Using the data that follows, say how many lines contain the word "Analyse", giving the number by itself.

** Working data follows **

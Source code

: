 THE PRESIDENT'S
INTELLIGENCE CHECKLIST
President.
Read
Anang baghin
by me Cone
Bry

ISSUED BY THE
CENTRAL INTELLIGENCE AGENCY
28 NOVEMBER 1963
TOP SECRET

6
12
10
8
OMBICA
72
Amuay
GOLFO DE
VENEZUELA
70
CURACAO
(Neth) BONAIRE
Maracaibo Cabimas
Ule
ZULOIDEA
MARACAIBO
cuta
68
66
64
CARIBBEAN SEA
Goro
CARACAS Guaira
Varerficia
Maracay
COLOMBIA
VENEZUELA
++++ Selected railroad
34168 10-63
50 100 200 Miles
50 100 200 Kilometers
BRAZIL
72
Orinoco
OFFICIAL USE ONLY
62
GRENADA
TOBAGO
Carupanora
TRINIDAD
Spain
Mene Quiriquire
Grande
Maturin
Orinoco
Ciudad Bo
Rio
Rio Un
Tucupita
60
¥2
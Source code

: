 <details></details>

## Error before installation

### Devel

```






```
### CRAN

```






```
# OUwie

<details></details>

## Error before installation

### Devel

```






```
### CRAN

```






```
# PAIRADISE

** End of Working data **
** Working data follows **

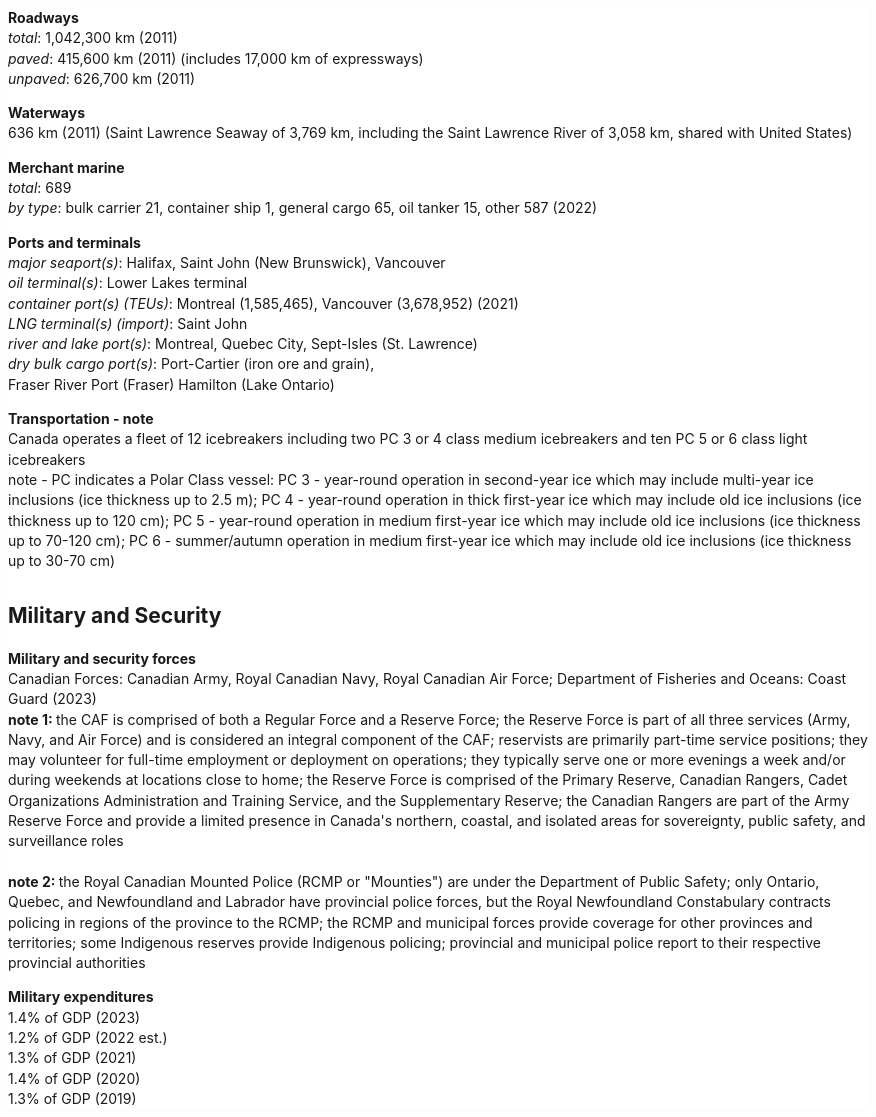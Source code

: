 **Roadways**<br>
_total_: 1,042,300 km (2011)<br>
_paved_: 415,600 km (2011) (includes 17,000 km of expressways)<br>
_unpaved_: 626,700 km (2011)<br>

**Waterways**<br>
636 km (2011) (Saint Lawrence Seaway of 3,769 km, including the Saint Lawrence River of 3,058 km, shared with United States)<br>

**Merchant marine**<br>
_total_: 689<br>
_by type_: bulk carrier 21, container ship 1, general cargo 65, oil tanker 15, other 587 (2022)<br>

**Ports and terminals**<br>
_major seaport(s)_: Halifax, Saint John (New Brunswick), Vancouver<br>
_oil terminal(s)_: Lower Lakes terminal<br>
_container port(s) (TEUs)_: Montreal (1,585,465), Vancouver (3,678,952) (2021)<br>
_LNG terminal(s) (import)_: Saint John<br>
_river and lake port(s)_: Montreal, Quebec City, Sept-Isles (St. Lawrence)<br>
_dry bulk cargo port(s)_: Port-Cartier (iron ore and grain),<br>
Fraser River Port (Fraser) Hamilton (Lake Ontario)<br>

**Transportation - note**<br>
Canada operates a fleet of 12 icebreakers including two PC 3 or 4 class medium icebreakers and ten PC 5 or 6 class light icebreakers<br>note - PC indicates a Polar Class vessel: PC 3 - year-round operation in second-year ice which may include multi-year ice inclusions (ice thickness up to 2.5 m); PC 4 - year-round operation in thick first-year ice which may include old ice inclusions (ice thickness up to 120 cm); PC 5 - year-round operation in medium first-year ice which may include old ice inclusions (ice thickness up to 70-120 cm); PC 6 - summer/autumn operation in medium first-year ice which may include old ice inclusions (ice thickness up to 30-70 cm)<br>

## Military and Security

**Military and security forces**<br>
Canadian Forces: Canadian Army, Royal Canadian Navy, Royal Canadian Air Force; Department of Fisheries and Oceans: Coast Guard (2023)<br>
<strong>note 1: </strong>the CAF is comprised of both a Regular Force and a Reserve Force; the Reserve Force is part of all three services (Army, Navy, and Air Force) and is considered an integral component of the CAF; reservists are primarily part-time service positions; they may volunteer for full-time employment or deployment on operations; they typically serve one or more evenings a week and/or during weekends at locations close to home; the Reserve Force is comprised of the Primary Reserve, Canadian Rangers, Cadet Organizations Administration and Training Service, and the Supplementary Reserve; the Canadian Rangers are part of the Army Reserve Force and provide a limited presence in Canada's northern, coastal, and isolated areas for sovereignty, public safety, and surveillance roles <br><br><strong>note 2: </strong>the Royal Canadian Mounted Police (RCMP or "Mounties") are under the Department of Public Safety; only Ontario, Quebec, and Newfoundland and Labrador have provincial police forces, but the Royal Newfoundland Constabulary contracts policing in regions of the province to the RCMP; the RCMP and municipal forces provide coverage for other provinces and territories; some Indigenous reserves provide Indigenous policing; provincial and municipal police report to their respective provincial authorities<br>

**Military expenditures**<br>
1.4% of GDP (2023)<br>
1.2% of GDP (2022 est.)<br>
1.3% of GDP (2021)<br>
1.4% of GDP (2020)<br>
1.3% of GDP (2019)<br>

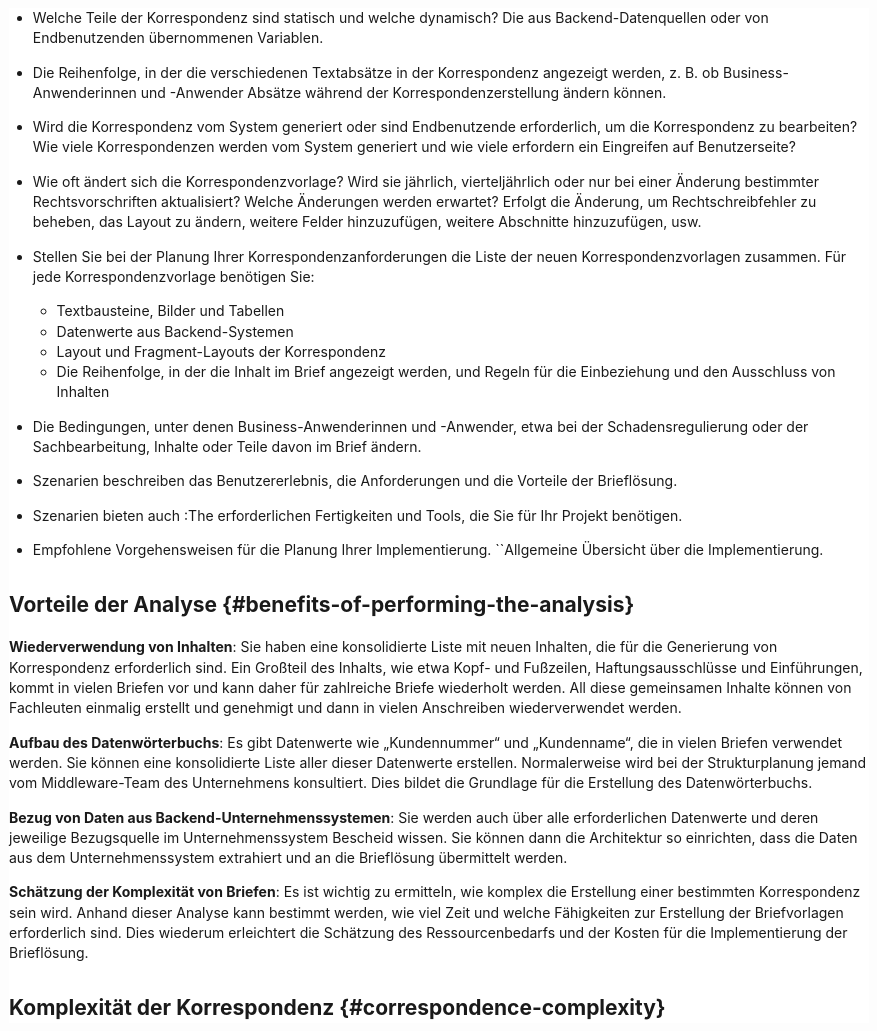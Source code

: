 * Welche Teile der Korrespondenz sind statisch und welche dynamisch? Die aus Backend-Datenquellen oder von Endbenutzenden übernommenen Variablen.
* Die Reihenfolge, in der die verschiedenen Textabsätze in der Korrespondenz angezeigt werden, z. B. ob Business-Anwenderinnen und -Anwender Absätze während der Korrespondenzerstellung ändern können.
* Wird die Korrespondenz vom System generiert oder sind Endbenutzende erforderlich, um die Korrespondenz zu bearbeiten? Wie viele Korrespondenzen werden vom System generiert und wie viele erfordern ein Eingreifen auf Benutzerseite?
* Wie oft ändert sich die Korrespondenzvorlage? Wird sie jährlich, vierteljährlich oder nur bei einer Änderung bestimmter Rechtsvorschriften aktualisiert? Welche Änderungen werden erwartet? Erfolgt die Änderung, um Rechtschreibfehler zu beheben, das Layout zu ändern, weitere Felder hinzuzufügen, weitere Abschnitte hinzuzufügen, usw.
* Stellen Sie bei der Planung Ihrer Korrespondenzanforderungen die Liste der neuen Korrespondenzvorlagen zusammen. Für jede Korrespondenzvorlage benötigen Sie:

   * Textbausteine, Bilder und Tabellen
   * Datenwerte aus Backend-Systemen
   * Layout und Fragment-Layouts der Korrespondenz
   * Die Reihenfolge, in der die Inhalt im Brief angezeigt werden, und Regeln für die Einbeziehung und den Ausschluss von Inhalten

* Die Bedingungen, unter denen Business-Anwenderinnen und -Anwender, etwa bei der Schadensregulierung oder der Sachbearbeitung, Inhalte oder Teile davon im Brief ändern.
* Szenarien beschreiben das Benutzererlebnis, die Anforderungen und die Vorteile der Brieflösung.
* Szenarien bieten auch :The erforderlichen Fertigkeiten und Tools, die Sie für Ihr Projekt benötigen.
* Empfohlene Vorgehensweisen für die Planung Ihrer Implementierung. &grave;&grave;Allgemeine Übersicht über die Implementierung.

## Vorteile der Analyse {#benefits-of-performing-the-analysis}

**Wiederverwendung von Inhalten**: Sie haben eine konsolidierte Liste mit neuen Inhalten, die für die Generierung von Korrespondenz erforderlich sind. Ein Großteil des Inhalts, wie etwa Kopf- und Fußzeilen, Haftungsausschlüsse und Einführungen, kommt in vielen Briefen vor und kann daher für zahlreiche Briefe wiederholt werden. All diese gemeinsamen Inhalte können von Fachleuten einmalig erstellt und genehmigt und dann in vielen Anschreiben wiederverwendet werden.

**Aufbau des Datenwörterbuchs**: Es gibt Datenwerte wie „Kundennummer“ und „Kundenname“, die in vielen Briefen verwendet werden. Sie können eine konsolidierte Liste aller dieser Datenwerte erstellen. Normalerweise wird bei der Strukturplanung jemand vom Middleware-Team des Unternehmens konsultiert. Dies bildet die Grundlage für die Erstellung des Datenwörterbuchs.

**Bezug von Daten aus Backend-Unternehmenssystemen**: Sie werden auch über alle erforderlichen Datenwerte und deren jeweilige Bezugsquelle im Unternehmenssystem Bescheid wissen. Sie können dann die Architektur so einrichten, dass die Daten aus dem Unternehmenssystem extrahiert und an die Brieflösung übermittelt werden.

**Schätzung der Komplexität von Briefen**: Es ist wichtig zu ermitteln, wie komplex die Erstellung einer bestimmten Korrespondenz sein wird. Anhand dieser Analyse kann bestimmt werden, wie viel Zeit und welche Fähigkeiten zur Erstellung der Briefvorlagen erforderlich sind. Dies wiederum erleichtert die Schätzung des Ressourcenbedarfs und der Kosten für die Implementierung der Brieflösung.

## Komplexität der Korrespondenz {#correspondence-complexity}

** End of Working data **

- **Result below**
2